First Day on the Dig

Today was our first day on site and my first opportunity to see Hippos in person.  Over the previous months I have spent many hours scouring the internet for pictures and videos of the excavations at Hippos, so in many ways the site seems familiar to me.  Still, it is altogether different to see this place for oneself in three dimensions.  This gives the opportunity for close inspection, finer details, a better appreciation of scale, and a more comprehensive view of the site as a whole rather than just a compilation of images.
The day begins early, on the bus at 5:15 am, on the trail up the mountain five minutes later, still dark but just enough dawn breaking to allow for navigating up a winding, rocky road with frequent spots of loose gravel.  By 5:30 we are gathering tools that will be needed and heading to our assigned work site.  I am part of a crew excavating a roman bath house.  It is the precise area I was most interested in.  I debated requesting this assignment, but decided to leave it in the hands of God to place me where he wanted me, I was delighted to find that this is where I will spend the next two weeks.  



Our first task was to build shade out of a large tarp, a bunch of sting and a bunch of PVC pipes serving as poles.   Shade is essential because of the extreme heat.  It was over 100 degrees (I heard people with readings of 104-108 on their phones) and it sounds like this intense heat will continue the rest of this week at least.  

Erecting the shelter - a work in progress

Overview of the site where I am working.  The large black tarp is the shade we erected
My specific assignment is to work on a small section between two walls that are just starting to be revealed.  We will dig out the fill between these walls, exposing the contours of this room and looking for evidence of what purpose this room served.  It is on the edges of the bath house so there is some question as to whether this is part of the bathhouse or separate.  I am working with a woman named Sue who has been on the dig a number of times before.  She is a wealth of information about the site.  
My partner Sue and the top edge of one of the walls we are exposing.  You can see the top of a doorway arch that will be exposed in days to come.

The second wall that we are digging between.  We will be exposing the space between this wall and the wall with the arched doorway in the rear of the picture (and in the above picture).
That is the project.  The process is really quite simple.  We break up the dirt with a pick axe, then use a hoe to fill buckets.  When all the buckets are full we form a bucket line among the whole team and pass the buckets down the line to be disposed of away from the site.  In these first few levels we are not really looking for artifacts.  Pieces of pottery are found in almost every bucket, but it is of little value to the excavation.

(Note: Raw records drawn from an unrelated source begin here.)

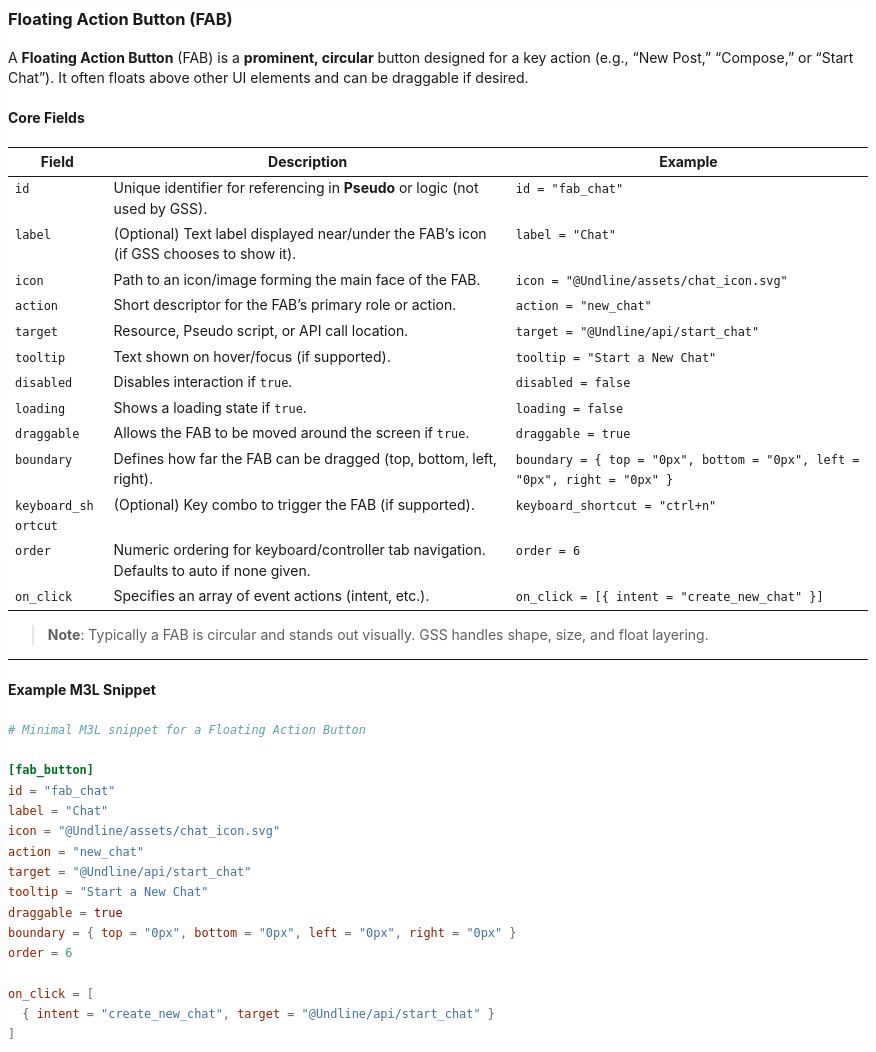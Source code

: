 
### Floating Action Button (FAB)

A **Floating Action Button** (FAB) is a **prominent, circular** button designed for a key action (e.g., “New Post,” “Compose,” or “Start Chat”). It often floats above other UI elements and can be draggable if desired.

#### Core Fields

| Field              | Description                                                                                       | Example                                   |
|--------------------|---------------------------------------------------------------------------------------------------|-------------------------------------------|
| `id`               | Unique identifier for referencing in **Pseudo** or logic (not used by GSS).                      | `id = "fab_chat"`                       |
| `label`            | (Optional) Text label displayed near/under the FAB’s icon (if GSS chooses to show it).           | `label = "Chat"`                        |
| `icon`             | Path to an icon/image forming the main face of the FAB.                                          | `icon = "@Undline/assets/chat_icon.svg"`|
| `action`           | Short descriptor for the FAB’s primary role or action.                                           | `action = "new_chat"`                   |
| `target`           | Resource, Pseudo script, or API call location.                                                   | `target = "@Undline/api/start_chat"`    |
| `tooltip`          | Text shown on hover/focus (if supported).                                                        | `tooltip = "Start a New Chat"`          |
| `disabled`         | Disables interaction if `true`.                                                                   | `disabled = false`                        |
| `loading`          | Shows a loading state if `true`.                                                                  | `loading = false`                         |
| `draggable`        | Allows the FAB to be moved around the screen if `true`.                                          | `draggable = true`                       |
| `boundary`         | Defines how far the FAB can be dragged (top, bottom, left, right).                               | `boundary = { top = "0px", bottom = "0px", left = "0px", right = "0px" }` |
| `keyboard_shortcut`| (Optional) Key combo to trigger the FAB (if supported).                                          | `keyboard_shortcut = "ctrl+n"`          |
| `order`            | Numeric ordering for keyboard/controller tab navigation. Defaults to auto if none given.         | `order = 6`                              |
| `on_click`         | Specifies an array of event actions (intent, etc.).                                              | `on_click = [{ intent = "create_new_chat" }]` |

> **Note**: Typically a FAB is circular and stands out visually. GSS handles shape, size, and float layering.

---

#### Example M3L Snippet

```toml
# Minimal M3L snippet for a Floating Action Button

[fab_button]
id = "fab_chat"
label = "Chat"
icon = "@Undline/assets/chat_icon.svg"
action = "new_chat"
target = "@Undline/api/start_chat"
tooltip = "Start a New Chat"
draggable = true
boundary = { top = "0px", bottom = "0px", left = "0px", right = "0px" }
order = 6

on_click = [
  { intent = "create_new_chat", target = "@Undline/api/start_chat" }
]
```
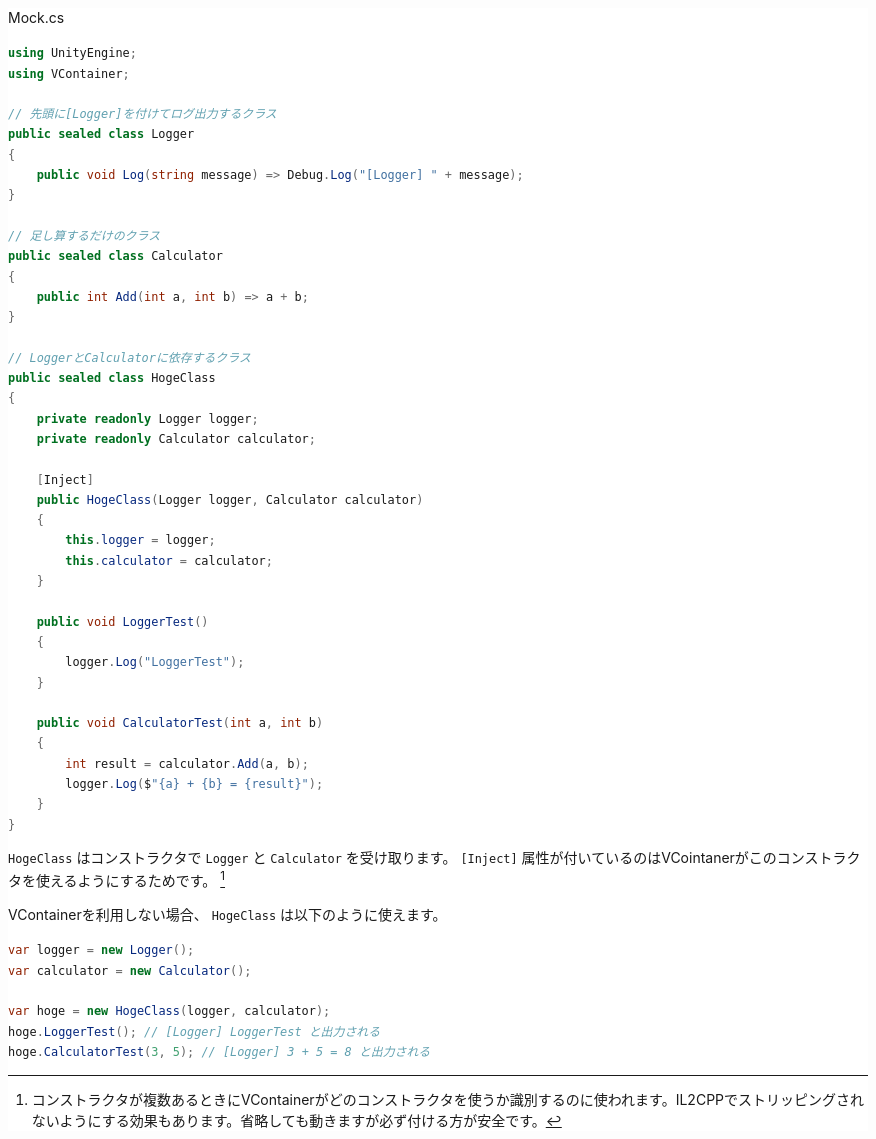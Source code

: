 Mock.cs

```csharp
using UnityEngine;
using VContainer;

// 先頭に[Logger]を付けてログ出力するクラス
public sealed class Logger
{
    public void Log(string message) => Debug.Log("[Logger] " + message);
}

// 足し算するだけのクラス
public sealed class Calculator
{
    public int Add(int a, int b) => a + b;
}

// LoggerとCalculatorに依存するクラス
public sealed class HogeClass
{
    private readonly Logger logger;
    private readonly Calculator calculator;

    [Inject]
    public HogeClass(Logger logger, Calculator calculator)
    {
        this.logger = logger;
        this.calculator = calculator;
    }

    public void LoggerTest()
    {
        logger.Log("LoggerTest");
    }

    public void CalculatorTest(int a, int b)
    {
        int result = calculator.Add(a, b);
        logger.Log($"{a} + {b} = {result}");
    }
}
```

`HogeClass` はコンストラクタで `Logger` と `Calculator` を受け取ります。 `[Inject]` 属性が付いているのはVCointanerがこのコンストラクタを使えるようにするためです。 [^1]

VContainerを利用しない場合、 `HogeClass` は以下のように使えます。

```csharp
var logger = new Logger();
var calculator = new Calculator();

var hoge = new HogeClass(logger, calculator);
hoge.LoggerTest(); // [Logger] LoggerTest と出力される
hoge.CalculatorTest(3, 5); // [Logger] 3 + 5 = 8 と出力される
```


[^1]: コンストラクタが複数あるときにVContainerがどのコンストラクタを使うか識別するのに使われます。IL2CPPでストリッピングされないようにする効果もあります。省略しても動きますが必ず付ける方が安全です。
[^2]: VContainerのコード生成が有効になっているとBuildとResolveのリフレクションが省略されて実行速度が上がります。コード生成についてはいずれ説明します。
[^3]: 依存関係が循環すると例外が発生します。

This is a destruction layer (from an earthquake) and pottery found here does not have much to tell us about the room.  The pieces are small fragments and indistinct - not much help in dating or developing a chronology.  So we just toss them away.  I kept a few pieces as keepsakes, since they are just garbage.  As we get deeper, we will be more concerned with the pieces that are uncovered.  Probably starting tomorrow we will begin to collect small finds in a seperate bucket for the area director to determine whether to keep or not.

That's about it.  Over the week I hope to show you the room being exposed little by little each day.

We also took the first part of a tour of the site and I have a bunch of pictures from that, but that would probably be information overload for this blog.